**Instructions to follow**:
Write out a word-for-word repetition of the lines that come before the line containing "facilitating parallel development." in the listing below, along with that line itself, omitting pictures.

**** Data to process ****

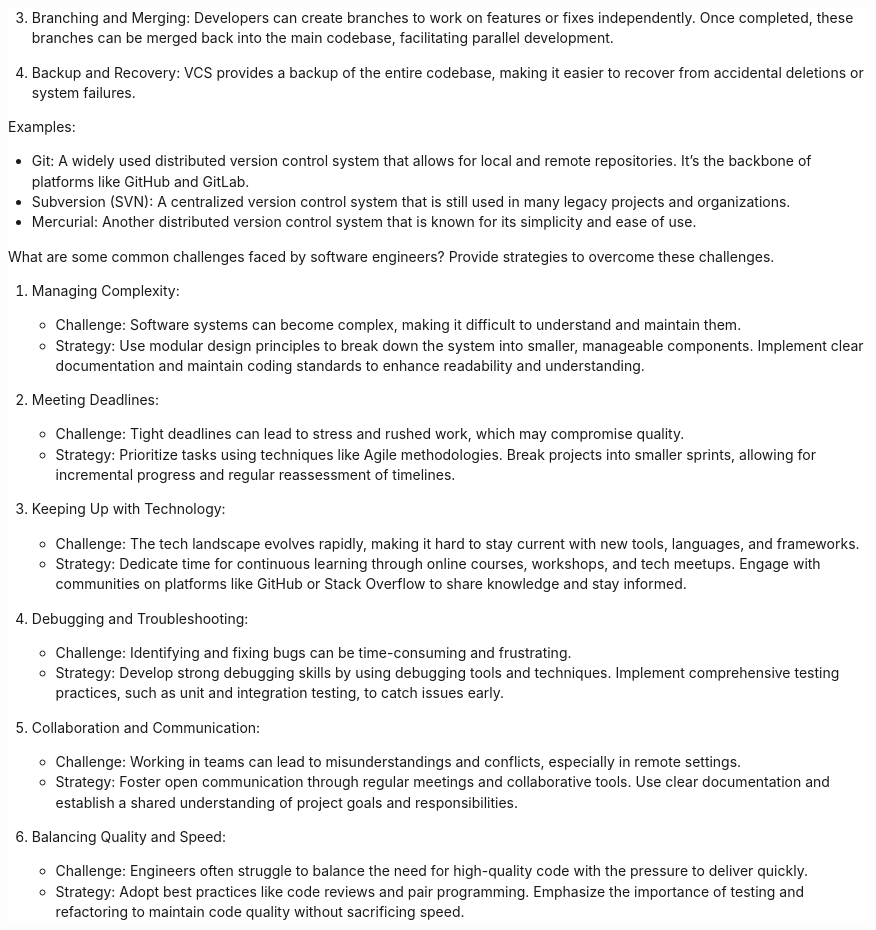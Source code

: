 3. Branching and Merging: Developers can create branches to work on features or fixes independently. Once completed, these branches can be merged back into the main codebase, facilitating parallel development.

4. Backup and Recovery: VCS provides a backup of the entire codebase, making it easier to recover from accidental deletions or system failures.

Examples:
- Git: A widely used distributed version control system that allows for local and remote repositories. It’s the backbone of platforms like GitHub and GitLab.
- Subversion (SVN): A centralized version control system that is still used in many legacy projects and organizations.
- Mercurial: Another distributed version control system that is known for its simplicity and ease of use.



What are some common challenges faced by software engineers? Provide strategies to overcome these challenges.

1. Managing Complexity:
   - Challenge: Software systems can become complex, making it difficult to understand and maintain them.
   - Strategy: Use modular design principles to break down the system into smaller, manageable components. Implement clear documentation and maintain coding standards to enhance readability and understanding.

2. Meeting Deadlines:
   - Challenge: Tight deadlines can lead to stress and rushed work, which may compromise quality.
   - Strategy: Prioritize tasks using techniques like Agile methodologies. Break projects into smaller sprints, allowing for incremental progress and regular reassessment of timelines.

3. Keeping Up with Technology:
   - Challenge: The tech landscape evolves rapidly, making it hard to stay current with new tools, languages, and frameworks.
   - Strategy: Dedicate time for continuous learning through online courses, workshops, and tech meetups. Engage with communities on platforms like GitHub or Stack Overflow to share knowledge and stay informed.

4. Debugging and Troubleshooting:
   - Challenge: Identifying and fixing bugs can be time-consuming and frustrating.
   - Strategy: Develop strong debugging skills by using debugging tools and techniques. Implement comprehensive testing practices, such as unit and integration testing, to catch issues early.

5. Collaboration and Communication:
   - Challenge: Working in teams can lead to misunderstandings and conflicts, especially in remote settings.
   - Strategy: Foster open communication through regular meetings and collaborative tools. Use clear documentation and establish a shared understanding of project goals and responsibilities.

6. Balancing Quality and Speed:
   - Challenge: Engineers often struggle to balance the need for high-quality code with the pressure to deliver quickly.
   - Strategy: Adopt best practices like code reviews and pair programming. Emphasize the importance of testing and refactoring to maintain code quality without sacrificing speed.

****

**Output of the task**:
Source code

: 3. Branching and Merging: Developers can create branches to work on features or fixes independently. Once completed, these branches can be merged back into the main codebase, facilitating parallel development.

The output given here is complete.